- INPUT MATERIAL -
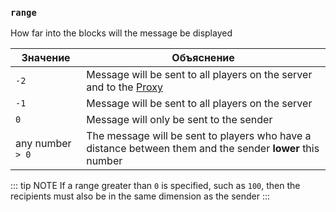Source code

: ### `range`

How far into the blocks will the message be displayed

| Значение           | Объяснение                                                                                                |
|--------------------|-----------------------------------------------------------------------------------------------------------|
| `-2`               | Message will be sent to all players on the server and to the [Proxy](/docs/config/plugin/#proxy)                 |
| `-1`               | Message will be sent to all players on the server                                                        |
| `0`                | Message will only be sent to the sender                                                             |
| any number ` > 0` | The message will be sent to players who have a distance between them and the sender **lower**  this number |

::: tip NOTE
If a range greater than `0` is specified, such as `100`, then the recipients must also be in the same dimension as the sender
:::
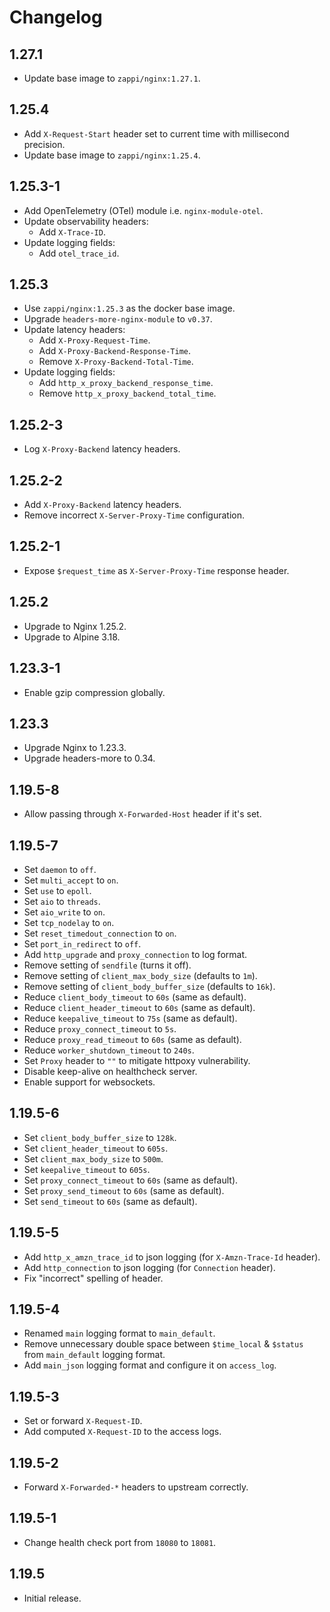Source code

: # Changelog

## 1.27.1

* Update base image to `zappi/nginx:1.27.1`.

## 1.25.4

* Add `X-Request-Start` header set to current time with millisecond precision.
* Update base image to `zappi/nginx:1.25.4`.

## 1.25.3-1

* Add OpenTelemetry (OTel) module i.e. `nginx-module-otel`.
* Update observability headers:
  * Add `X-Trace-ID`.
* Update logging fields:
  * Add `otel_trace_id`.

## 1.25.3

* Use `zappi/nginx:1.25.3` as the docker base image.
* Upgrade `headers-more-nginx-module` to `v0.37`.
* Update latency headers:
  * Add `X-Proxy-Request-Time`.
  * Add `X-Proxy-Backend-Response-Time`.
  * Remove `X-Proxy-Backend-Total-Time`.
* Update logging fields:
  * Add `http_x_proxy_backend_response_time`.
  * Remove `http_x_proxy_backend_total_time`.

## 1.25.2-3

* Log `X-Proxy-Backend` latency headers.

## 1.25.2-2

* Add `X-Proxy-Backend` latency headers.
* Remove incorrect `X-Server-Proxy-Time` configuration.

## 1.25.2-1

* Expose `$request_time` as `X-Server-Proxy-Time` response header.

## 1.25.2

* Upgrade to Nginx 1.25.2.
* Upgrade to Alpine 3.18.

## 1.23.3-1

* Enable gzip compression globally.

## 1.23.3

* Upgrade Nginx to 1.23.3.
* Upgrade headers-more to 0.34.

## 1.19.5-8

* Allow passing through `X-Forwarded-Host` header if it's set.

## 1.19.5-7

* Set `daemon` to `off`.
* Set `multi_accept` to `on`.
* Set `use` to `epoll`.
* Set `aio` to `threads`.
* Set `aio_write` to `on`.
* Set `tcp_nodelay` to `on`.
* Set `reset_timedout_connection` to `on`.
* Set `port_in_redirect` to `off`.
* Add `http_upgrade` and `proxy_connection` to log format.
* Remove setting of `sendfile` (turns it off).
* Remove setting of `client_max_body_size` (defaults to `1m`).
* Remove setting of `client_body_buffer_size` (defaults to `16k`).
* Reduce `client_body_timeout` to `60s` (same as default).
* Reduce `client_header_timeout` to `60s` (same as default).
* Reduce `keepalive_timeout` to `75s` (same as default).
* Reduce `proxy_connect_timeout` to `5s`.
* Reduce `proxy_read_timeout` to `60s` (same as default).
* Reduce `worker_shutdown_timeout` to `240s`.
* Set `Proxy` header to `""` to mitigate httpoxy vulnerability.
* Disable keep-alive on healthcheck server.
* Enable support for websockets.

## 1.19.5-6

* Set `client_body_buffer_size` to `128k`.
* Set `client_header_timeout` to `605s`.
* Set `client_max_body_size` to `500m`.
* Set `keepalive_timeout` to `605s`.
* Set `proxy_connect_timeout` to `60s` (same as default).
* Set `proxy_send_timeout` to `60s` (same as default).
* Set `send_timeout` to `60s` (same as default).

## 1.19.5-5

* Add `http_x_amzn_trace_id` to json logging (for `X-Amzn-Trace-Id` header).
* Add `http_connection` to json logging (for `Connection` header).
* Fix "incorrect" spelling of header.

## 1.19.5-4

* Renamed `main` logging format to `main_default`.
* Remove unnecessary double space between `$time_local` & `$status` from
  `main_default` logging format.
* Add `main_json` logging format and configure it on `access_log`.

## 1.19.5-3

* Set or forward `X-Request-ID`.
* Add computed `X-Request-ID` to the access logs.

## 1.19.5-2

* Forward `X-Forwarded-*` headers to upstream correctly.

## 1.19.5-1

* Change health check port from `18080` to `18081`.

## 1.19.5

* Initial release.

- TASK DETAILS -
State the number of lines in the data that include the string "defaults", and add nothing else.

- TASK ANSWER -
2